-- Data excerpts follows --

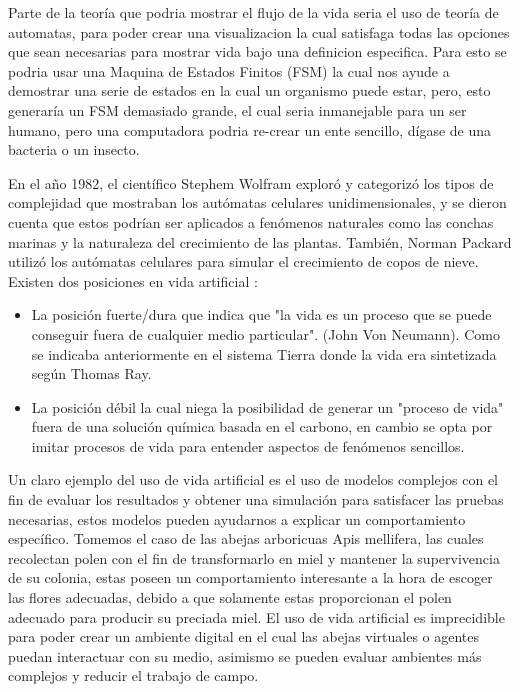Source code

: \documentclass[conference]{IEEEtran}
\begin{document}
Parte de la teor\'ia que podria mostrar el flujo de la vida seria el uso de teor\'ia de automatas, para poder crear una visualizacion la cual satisfaga todas las opciones que sean necesarias para mostrar vida bajo una definicion especifica. Para esto se podria usar una Maquina de Estados Finitos (FSM) \cite{MARG01} la cual nos ayude a demostrar una serie de estados en la cual un organismo puede estar, pero, esto generar\'ia un FSM demasiado grande, el cual seria inmanejable para un ser humano, pero una computadora podria re-crear un ente sencillo, d\'igase de una bacteria o un insecto.  

En el a\~no 1982, el cient\'ifico Stephem Wolfram explor\'o y categoriz\'o los tipos de complejidad que mostraban los autómatas celulares unidimensionales, y se dieron cuenta que estos podr\'ian ser aplicados a fen\'omenos naturales como las conchas marinas y la naturaleza del crecimiento de las plantas. Tambi\'en, Norman Packard utiliz\'o los aut\'omatas celulares para simular el crecimiento de copos de nieve. \cite{VAD01} \\
Existen dos posiciones en vida artificial\cite{VAD01} :
\begin{itemize}
\item La posici\'on fuerte/dura que indica que "la vida es un proceso que se puede conseguir fuera de cualquier medio particular". (John Von Neumann). Como se indicaba anteriormente en el sistema Tierra donde la vida era sintetizada seg\'un Thomas Ray.
\item La posici\'on d\'ebil la cual niega la posibilidad de generar un "proceso de vida" fuera de una soluci\'on qu\'imica basada en el carbono, en cambio se opta por imitar procesos de vida para entender aspectos de fen\'omenos sencillos.
\end{itemize}


Un claro ejemplo del uso de vida artificial es el uso de modelos complejos con el fin de evaluar los resultados y obtener una simulaci\'on para satisfacer las pruebas necesarias, estos modelos pueden ayudarnos a explicar un comportamiento espec\'ifico. Tomemos el caso de las abejas arboricuas Apis mellifera, las cuales recolectan polen con el fin de transformarlo en miel y mantener la supervivencia de su colonia, estas poseen un comportamiento interesante a la hora de escoger las flores adecuadas, debido a que solamente estas proporcionan el polen adecuado para producir su preciada miel. \cite{ZOE01} El uso de vida artificial es imprecidible para poder crear un ambiente digital en el cual las abejas virtuales o agentes puedan interactuar con su medio, asimismo se pueden evaluar ambientes m\'as complejos y reducir el trabajo de campo. 
\end{document}
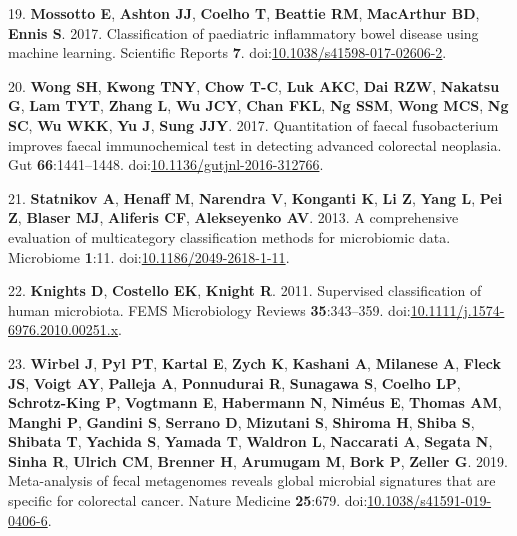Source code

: \documentclass[
  11pt,
]{article}
\begin{document}
\leavevmode\hypertarget{ref-mossotto_classification_2017}{}%
19. \textbf{Mossotto E}, \textbf{Ashton JJ}, \textbf{Coelho T},
\textbf{Beattie RM}, \textbf{MacArthur BD}, \textbf{Ennis S}. 2017.
Classification of paediatric inflammatory bowel disease using machine
learning. Scientific Reports \textbf{7}.
doi:\href{https://doi.org/10.1038/s41598-017-02606-2}{10.1038/s41598-017-02606-2}.

\leavevmode\hypertarget{ref-wong_quantitation_2017}{}%
20. \textbf{Wong SH}, \textbf{Kwong TNY}, \textbf{Chow T-C}, \textbf{Luk
AKC}, \textbf{Dai RZW}, \textbf{Nakatsu G}, \textbf{Lam TYT},
\textbf{Zhang L}, \textbf{Wu JCY}, \textbf{Chan FKL}, \textbf{Ng SSM},
\textbf{Wong MCS}, \textbf{Ng SC}, \textbf{Wu WKK}, \textbf{Yu J},
\textbf{Sung JJY}. 2017. Quantitation of faecal fusobacterium improves
faecal immunochemical test in detecting advanced colorectal neoplasia.
Gut \textbf{66}:1441--1448.
doi:\href{https://doi.org/10.1136/gutjnl-2016-312766}{10.1136/gutjnl-2016-312766}.

\leavevmode\hypertarget{ref-statnikov_comprehensive_2013}{}%
21. \textbf{Statnikov A}, \textbf{Henaff M}, \textbf{Narendra V},
\textbf{Konganti K}, \textbf{Li Z}, \textbf{Yang L}, \textbf{Pei Z},
\textbf{Blaser MJ}, \textbf{Aliferis CF}, \textbf{Alekseyenko AV}. 2013.
A comprehensive evaluation of multicategory classification methods for
microbiomic data. Microbiome \textbf{1}:11.
doi:\href{https://doi.org/10.1186/2049-2618-1-11}{10.1186/2049-2618-1-11}.

\leavevmode\hypertarget{ref-knights_supervised_2011}{}%
22. \textbf{Knights D}, \textbf{Costello EK}, \textbf{Knight R}. 2011.
Supervised classification of human microbiota. FEMS Microbiology Reviews
\textbf{35}:343--359.
doi:\href{https://doi.org/10.1111/j.1574-6976.2010.00251.x}{10.1111/j.1574-6976.2010.00251.x}.

\leavevmode\hypertarget{ref-wirbel_meta-analysis_2019}{}%
23. \textbf{Wirbel J}, \textbf{Pyl PT}, \textbf{Kartal E}, \textbf{Zych
K}, \textbf{Kashani A}, \textbf{Milanese A}, \textbf{Fleck JS},
\textbf{Voigt AY}, \textbf{Palleja A}, \textbf{Ponnudurai R},
\textbf{Sunagawa S}, \textbf{Coelho LP}, \textbf{Schrotz-King P},
\textbf{Vogtmann E}, \textbf{Habermann N}, \textbf{Niméus E},
\textbf{Thomas AM}, \textbf{Manghi P}, \textbf{Gandini S},
\textbf{Serrano D}, \textbf{Mizutani S}, \textbf{Shiroma H},
\textbf{Shiba S}, \textbf{Shibata T}, \textbf{Yachida S}, \textbf{Yamada
T}, \textbf{Waldron L}, \textbf{Naccarati A}, \textbf{Segata N},
\textbf{Sinha R}, \textbf{Ulrich CM}, \textbf{Brenner H},
\textbf{Arumugam M}, \textbf{Bork P}, \textbf{Zeller G}. 2019.
Meta-analysis of fecal metagenomes reveals global microbial signatures
that are specific for colorectal cancer. Nature Medicine
\textbf{25}:679.
doi:\href{https://doi.org/10.1038/s41591-019-0406-6}{10.1038/s41591-019-0406-6}.
\end{document}
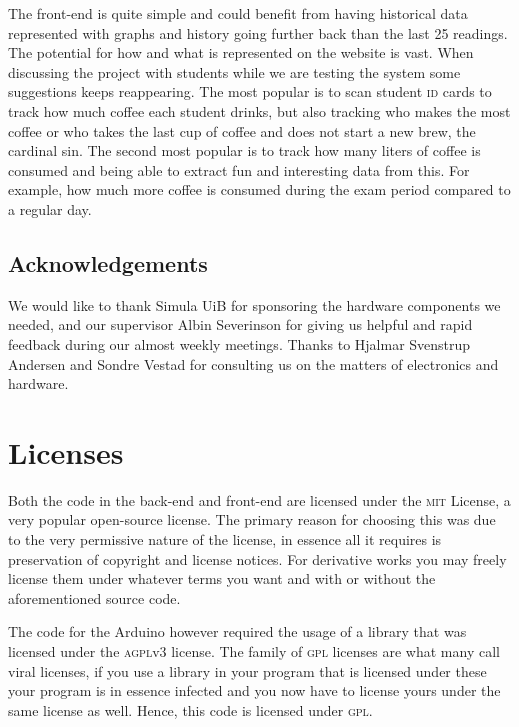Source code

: \documentclass[12pt,a4paper,oneside,article]{memoir}
\numberwithin{equation}{chapter}
\begin{document}
The front-end is quite simple and could benefit from having historical data
represented with graphs and history going further back than the last 25
readings. The potential for how and what is represented on the website is vast.
When discussing the project with students while we are testing the system some
suggestions keeps reappearing. The most popular is to scan student \textsc{id}
cards to track how much coffee each student drinks, but also tracking who makes
the most coffee or who takes the last cup of coffee and does not start a new
brew, the cardinal sin. The second most popular is to track how many liters of
coffee is consumed and being able to extract fun and interesting data from this.
For example, how much more coffee is consumed during the exam period compared to
a regular day.

\section{Acknowledgements}\label{sec:acknowledgements}
We would like to thank Simula UiB for sponsoring the hardware components we
needed, and our supervisor Albin Severinson for giving us helpful and rapid
feedback during our almost weekly meetings. Thanks to Hjalmar Svenstrup Andersen
and Sondre Vestad for consulting us on the matters of electronics and hardware.

\clearpage
\appendix
\chapter{Licenses}\label{sec:licenses}
Both the code in the back-end and front-end are licensed under the \textsc{mit}
License, a very popular open-source license. The primary reason for choosing
this was due to the very permissive nature of the license, in essence all it
requires is preservation of copyright and license notices. For derivative works
you may freely license them under whatever terms you want and with or without
the aforementioned source code.

The code for the Arduino however required the usage of a library that was
licensed under the \textsc{agpl}v3 license. The family of \textsc{gpl} licenses
are what many call viral licenses, if you use a library in your program that is
licensed under these your program is in essence infected and you now have to
license yours under the same license as well. Hence, this code is licensed under
\textsc{gpl}.
\end{document}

-- Data excerpts concluded --

What is being asked:
Write out, please, only the lines from the one with "you may freely" through the last line above, both included and unchanged.

Exercise response:
you may freely license them under whatever terms you want and with or without
the aforementioned source code.

The code for the Arduino however required the usage of a library that was
licensed under the \textsc{agpl}v3 license. The family of \textsc{gpl} licenses
are what many call viral licenses, if you use a library in your program that is
licensed under these your program is in essence infected and you now have to
license yours under the same license as well. Hence, this code is licensed under
\textsc{gpl}.
\end{document}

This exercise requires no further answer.